中国で食事をすると、レンゲが刺さった味噌汁がしばしば出てくる

 中国で、味噌汁のお椀にレンゲが刺さっている、違和感のある光景に出くわしたことはないだろうか。

 日本人とっては、この味噌汁のビジュアルはかなり抵抗があるが、中国人にとっては、むしろ熱々の味噌汁をレンゲ使わずにすする日本人の習慣の方が、不思議に映っているようだ。

 日本に住んでいたら普段考えたこともないだろうが、なぜ日本人は味噌汁を飲む際、レンゲを使わないのだろうか。熱いものをすする事に慣れているからだろうか。その方が美味しく感じるからだろうか。

 味噌汁の飲み方に関しては、ソバやラーメンのように音を出してすすって飲むことがマナー違反かどうか、日本人の中でも意見が分かれるところではある。

 結局のところ、この味噌汁の飲み方に関しては、「合理的な理由がある」というより、もう「文化的な習慣」としか言いようがない気がする。

ラーメンも
なぜか冷めている

「ビールの温度」「味噌汁の温度」に次いでよく聞く不満が、日本人のソウルフード「ラーメン」の温度に関することである。

 日本人にとって特別な思いのある「ラーメン」も、中国人にとっては数あるファストフードの一つでしかない。

 スープの深みや麺のコシ。ましてや、温度に異常にこだわる日本人の姿は到底理解できるものではなく、むしろ、彼らには奇妙に映っている。

 中国で当たり前のように出てくる温度の低い「ラーメン」に対し、筆者自身も中国でラーメン店を10年余り経営してきた観点から分析してみた。

1.オペレーションの問題

 日本に比べ、店舗の規模が大きいケースが多いこと。また、手際が悪いため提供時間が遅れ、結果冷めてしまっているケースも少なくない。

2.文化の問題

 従業員が、そもそも熱々で提供しなければいけないと思っていない。彼らが適温と感じている温度が異なっているため、改善はされない。また経営的視点から、蒸発による歩留まりを気にするためスープを沸騰させず、温度が低くなるケースも見受けられる。

3.設備の問題

 前述の通り、異なる価値観を持っているため、日本のようにドンブリやトッピングを予め温めるような気配りがされていないケース。従って、スープを注いだ瞬間から温度が下がってしまっている。

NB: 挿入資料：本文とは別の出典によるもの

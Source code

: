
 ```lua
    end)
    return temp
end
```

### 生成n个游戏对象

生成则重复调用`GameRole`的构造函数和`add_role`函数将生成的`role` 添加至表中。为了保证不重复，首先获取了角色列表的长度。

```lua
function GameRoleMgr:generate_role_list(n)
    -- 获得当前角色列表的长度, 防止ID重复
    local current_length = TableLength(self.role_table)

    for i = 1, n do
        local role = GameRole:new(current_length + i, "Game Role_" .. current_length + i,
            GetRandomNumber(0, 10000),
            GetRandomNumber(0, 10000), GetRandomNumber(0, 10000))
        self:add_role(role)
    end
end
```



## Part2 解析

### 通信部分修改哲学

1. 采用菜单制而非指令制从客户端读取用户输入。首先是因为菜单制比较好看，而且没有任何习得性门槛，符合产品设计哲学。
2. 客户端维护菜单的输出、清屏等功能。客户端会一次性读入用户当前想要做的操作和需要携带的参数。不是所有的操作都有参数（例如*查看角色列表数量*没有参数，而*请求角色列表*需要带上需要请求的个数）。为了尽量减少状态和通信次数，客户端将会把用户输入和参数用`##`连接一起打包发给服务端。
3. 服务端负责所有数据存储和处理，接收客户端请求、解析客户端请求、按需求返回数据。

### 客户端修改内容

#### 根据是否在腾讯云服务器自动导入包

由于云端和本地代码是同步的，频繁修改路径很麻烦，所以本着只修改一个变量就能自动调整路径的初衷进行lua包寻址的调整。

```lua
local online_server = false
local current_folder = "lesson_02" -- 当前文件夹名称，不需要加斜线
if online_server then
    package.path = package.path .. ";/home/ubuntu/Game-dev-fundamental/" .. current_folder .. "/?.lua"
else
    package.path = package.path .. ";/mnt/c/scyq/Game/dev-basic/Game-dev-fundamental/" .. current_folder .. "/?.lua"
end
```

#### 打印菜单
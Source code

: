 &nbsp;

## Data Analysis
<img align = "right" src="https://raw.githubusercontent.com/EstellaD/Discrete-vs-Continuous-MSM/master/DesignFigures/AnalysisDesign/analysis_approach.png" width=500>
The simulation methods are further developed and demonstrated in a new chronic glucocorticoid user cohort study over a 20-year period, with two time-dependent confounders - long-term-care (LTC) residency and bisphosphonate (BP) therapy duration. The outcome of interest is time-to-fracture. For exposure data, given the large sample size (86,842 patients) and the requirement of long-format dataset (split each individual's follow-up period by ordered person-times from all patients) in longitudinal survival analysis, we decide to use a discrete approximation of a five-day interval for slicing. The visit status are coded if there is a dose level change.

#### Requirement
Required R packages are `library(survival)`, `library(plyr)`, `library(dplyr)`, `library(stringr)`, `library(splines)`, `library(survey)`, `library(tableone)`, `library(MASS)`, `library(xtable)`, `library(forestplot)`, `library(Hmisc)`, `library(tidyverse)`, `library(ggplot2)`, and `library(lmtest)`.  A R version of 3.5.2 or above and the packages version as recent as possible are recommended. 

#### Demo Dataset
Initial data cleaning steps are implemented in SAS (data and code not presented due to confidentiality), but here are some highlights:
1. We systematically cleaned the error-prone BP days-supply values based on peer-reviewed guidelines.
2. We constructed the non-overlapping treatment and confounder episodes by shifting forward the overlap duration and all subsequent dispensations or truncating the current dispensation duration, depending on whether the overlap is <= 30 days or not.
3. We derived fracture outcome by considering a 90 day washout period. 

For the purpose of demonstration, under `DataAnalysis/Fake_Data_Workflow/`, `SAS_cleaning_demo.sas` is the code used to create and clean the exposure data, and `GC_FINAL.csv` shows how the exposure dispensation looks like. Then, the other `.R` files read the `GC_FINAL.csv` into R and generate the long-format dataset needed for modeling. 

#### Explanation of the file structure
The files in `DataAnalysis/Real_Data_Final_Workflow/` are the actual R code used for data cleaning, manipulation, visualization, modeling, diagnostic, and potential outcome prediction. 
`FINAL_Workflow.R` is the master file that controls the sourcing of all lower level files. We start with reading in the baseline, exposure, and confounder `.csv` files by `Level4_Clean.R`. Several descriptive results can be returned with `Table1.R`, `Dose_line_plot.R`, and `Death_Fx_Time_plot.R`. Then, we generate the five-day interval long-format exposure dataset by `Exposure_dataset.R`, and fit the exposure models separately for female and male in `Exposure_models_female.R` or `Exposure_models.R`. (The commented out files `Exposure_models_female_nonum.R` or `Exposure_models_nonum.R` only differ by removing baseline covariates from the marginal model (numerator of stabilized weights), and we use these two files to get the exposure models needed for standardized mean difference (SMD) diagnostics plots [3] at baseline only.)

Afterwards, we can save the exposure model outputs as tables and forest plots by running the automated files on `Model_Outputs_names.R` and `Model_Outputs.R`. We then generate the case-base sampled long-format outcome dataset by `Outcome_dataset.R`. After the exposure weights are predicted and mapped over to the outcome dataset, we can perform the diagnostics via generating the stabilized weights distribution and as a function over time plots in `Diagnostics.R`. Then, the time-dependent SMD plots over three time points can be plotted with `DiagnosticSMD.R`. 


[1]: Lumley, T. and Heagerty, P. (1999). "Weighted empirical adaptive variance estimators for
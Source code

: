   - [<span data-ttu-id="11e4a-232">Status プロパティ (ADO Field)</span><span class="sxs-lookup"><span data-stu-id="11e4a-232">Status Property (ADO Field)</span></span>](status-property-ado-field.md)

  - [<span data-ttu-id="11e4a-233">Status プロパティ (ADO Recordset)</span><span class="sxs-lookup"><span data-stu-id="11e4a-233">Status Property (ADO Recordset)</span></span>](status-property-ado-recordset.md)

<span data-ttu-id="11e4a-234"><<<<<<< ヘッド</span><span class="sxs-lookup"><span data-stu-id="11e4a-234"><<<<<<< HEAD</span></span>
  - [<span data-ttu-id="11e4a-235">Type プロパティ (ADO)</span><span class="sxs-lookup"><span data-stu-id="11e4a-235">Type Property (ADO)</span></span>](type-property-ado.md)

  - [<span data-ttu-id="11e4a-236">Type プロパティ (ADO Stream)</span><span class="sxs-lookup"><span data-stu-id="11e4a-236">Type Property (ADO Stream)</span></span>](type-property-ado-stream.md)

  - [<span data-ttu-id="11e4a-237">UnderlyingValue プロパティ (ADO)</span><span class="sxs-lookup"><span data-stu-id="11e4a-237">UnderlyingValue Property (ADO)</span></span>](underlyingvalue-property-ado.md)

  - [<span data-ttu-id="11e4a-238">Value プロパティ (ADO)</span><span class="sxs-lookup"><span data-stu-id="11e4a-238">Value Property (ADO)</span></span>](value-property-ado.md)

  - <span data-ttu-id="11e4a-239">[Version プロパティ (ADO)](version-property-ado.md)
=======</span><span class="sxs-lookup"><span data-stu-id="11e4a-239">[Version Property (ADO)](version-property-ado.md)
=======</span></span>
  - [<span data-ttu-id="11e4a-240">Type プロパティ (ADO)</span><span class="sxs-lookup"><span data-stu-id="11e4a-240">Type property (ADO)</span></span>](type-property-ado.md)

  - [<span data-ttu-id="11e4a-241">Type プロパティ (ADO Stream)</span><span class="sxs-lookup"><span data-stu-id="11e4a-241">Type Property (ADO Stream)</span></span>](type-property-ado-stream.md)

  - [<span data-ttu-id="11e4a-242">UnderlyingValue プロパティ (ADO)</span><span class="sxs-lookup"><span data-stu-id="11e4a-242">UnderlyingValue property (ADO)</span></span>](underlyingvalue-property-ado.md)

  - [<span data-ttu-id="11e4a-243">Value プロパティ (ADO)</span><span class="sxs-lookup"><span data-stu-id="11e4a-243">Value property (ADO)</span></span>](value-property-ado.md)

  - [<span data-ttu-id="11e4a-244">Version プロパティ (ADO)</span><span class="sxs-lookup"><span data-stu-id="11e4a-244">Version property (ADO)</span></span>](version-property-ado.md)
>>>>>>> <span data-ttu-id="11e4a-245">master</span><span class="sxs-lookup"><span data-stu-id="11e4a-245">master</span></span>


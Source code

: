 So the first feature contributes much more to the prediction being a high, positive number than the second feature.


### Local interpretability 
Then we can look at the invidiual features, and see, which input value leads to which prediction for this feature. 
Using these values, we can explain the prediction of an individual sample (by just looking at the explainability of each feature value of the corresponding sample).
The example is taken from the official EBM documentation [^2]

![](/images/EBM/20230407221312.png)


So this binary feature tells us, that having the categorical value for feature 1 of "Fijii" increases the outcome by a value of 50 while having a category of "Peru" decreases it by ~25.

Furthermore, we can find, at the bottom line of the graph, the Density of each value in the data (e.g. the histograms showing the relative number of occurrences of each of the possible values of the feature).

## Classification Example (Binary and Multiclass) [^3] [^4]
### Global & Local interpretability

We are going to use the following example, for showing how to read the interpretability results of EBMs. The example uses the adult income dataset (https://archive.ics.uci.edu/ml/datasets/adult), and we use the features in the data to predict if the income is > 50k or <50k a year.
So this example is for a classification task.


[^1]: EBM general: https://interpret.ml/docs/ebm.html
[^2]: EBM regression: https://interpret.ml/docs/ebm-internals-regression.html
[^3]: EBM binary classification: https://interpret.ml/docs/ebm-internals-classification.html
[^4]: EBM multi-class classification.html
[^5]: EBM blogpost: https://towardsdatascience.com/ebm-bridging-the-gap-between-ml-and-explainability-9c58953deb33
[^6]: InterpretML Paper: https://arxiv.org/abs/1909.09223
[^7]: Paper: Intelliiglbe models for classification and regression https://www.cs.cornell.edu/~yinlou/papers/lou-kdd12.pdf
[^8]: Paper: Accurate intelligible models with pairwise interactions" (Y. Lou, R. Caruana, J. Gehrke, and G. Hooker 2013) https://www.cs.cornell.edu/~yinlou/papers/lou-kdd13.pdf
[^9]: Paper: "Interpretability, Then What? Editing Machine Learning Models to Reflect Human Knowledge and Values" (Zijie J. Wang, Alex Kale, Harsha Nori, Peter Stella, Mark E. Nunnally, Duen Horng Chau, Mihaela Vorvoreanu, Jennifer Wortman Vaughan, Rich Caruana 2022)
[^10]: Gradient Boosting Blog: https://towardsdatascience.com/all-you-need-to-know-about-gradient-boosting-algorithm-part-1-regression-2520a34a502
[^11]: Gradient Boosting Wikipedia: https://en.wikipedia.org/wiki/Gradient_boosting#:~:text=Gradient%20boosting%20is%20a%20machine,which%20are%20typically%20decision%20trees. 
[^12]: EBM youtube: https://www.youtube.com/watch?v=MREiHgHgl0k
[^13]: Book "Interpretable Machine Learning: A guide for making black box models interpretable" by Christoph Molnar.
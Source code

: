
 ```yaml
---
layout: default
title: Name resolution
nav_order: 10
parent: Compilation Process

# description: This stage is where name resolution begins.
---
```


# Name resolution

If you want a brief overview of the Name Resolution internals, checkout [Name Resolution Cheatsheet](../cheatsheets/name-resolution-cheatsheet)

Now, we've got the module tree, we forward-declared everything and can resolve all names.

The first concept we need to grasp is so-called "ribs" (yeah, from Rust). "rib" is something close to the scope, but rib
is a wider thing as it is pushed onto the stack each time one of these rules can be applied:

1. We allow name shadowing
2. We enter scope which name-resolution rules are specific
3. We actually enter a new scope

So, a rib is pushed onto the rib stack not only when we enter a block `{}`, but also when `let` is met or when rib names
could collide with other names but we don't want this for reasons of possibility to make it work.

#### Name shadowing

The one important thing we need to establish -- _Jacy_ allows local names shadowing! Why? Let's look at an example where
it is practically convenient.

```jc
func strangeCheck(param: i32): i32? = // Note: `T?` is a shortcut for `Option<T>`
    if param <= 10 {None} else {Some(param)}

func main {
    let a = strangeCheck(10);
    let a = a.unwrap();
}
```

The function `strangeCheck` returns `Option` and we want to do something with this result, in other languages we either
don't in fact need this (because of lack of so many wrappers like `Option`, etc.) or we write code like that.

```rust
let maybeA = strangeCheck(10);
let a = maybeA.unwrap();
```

 加えて、ラーメンスープに関しても塩味が弱いと感じる理由には、味噌汁と同様、温度による「塩味」の感じ方の問題も関係していると考えることができる。

温度と味覚の関係
「甘味」「塩味」「苦味」は温度で変わる

 味覚の5要素と言えば、「甘味」「塩味」「苦味」「酸味」「旨味」の5つだが、その中で「甘味」「塩味」「苦味」の3つの味覚は、温度により感じ方が変わるとされている。

「甘味」は温度が低いと弱く感じ、高いと強く感じる。

「塩味」はその逆で、温度が低いと強く感じ、高いと弱く感じる。

「苦味」は、常温以下で強く感じ、高温では弱く感じる

 中国人は冷めたものを嫌う半面、「熱々」や「冷え冷え」といった極端な温度帯で提供することに対し、日本人ほど価値を感じていない。

 国ごとの事情や習慣と、温度と味覚の関連性を掛け合わせて考えることで、彼らの食に対する日本人と異なる趣味趣向の、謎の一端が解けてくるのではないだろうか。